Dataset entries

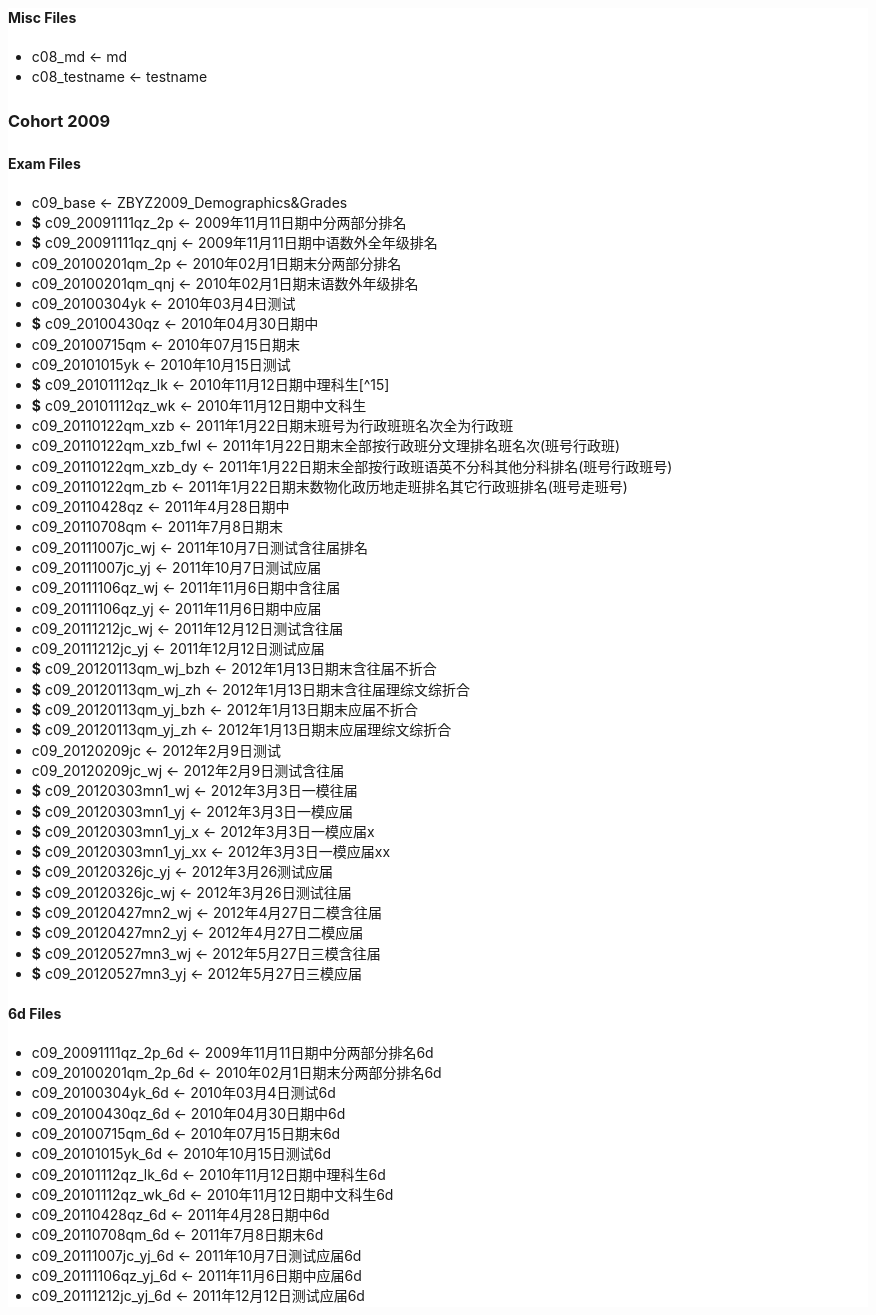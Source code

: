 #### Misc Files

- c08_md <- md
- c08_testname <- testname

### Cohort 2009

#### Exam Files

- c09_base <- ZBYZ2009_Demographics&Grades
- **$** c09_20091111qz_2p <- 2009年11月11日期中分两部分排名
- **$** c09_20091111qz_qnj <- 2009年11月11日期中语数外全年级排名
- c09_20100201qm_2p <- 2010年02月1日期末分两部分排名
- c09_20100201qm_qnj <- 2010年02月1日期末语数外年级排名
- c09_20100304yk <- 2010年03月4日测试
- **$** c09_20100430qz <- 2010年04月30日期中
- c09_20100715qm <- 2010年07月15日期末
- c09_20101015yk <- 2010年10月15日测试
- **$** c09_20101112qz_lk <- 2010年11月12日期中理科生[^15]
- **$** c09_20101112qz_wk <- 2010年11月12日期中文科生
- c09_20110122qm_xzb <- 2011年1月22日期末班号为行政班班名次全为行政班
- c09_20110122qm_xzb_fwl <- 2011年1月22日期末全部按行政班分文理排名班名次(班号行政班)
- c09_20110122qm_xzb_dy <- 2011年1月22日期末全部按行政班语英不分科其他分科排名(班号行政班号)
- c09_20110122qm_zb <- 2011年1月22日期末数物化政历地走班排名其它行政班排名(班号走班号)
- c09_20110428qz <- 2011年4月28日期中
- c09_20110708qm <- 2011年7月8日期末
- c09_20111007jc_wj <- 2011年10月7日测试含往届排名
- c09_20111007jc_yj <- 2011年10月7日测试应届
- c09_20111106qz_wj <- 2011年11月6日期中含往届
- c09_20111106qz_yj <- 2011年11月6日期中应届
- c09_20111212jc_wj <- 2011年12月12日测试含往届
- c09_20111212jc_yj <- 2011年12月12日测试应届
- **$** c09_20120113qm_wj_bzh <- 2012年1月13日期末含往届不折合
- **$** c09_20120113qm_wj_zh <- 2012年1月13日期末含往届理综文综折合
- **$** c09_20120113qm_yj_bzh <- 2012年1月13日期末应届不折合
- **$** c09_20120113qm_yj_zh <- 2012年1月13日期末应届理综文综折合
- c09_20120209jc <- 2012年2月9日测试
- c09_20120209jc_wj <- 2012年2月9日测试含往届
- **$** c09_20120303mn1_wj <- 2012年3月3日一模往届
- **$** c09_20120303mn1_yj <- 2012年3月3日一模应届
- **$** c09_20120303mn1_yj_x <- 2012年3月3日一模应届x
- **$** c09_20120303mn1_yj_xx <- 2012年3月3日一模应届xx
- **$** c09_20120326jc_yj <- 2012年3月26测试应届
- **$** c09_20120326jc_wj <- 2012年3月26日测试往届
- **$** c09_20120427mn2_wj <- 2012年4月27日二模含往届
- **$** c09_20120427mn2_yj <- 2012年4月27日二模应届
- **$** c09_20120527mn3_wj <- 2012年5月27日三模含往届
- **$** c09_20120527mn3_yj <- 2012年5月27日三模应届

#### 6d Files

- c09_20091111qz_2p_6d <- 2009年11月11日期中分两部分排名6d
- c09_20100201qm_2p_6d <- 2010年02月1日期末分两部分排名6d
- c09_20100304yk_6d <- 2010年03月4日测试6d
- c09_20100430qz_6d <- 2010年04月30日期中6d
- c09_20100715qm_6d <- 2010年07月15日期末6d
- c09_20101015yk_6d <- 2010年10月15日测试6d
- c09_20101112qz_lk_6d <- 2010年11月12日期中理科生6d
- c09_20101112qz_wk_6d <- 2010年11月12日期中文科生6d
- c09_20110428qz_6d <- 2011年4月28日期中6d
- c09_20110708qm_6d <- 2011年7月8日期末6d
- c09_20111007jc_yj_6d <- 2011年10月7日测试应届6d
- c09_20111106qz_yj_6d <- 2011年11月6日期中应届6d
- c09_20111212jc_yj_6d <- 2011年12月12日测试应届6d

• The problem
Give the lines exactly, from the first line of the entries to the line with "- **$** c09_20091111qz_qnj", both ends included. Skip the pictures.

• Task result
Source code

: #### Misc Files

- c08_md <- md
- c08_testname <- testname

### Cohort 2009

#### Exam Files

- c09_base <- ZBYZ2009_Demographics&Grades
- **$** c09_20091111qz_2p <- 2009年11月11日期中分两部分排名
- **$** c09_20091111qz_qnj <- 2009年11月11日期中语数外全年级排名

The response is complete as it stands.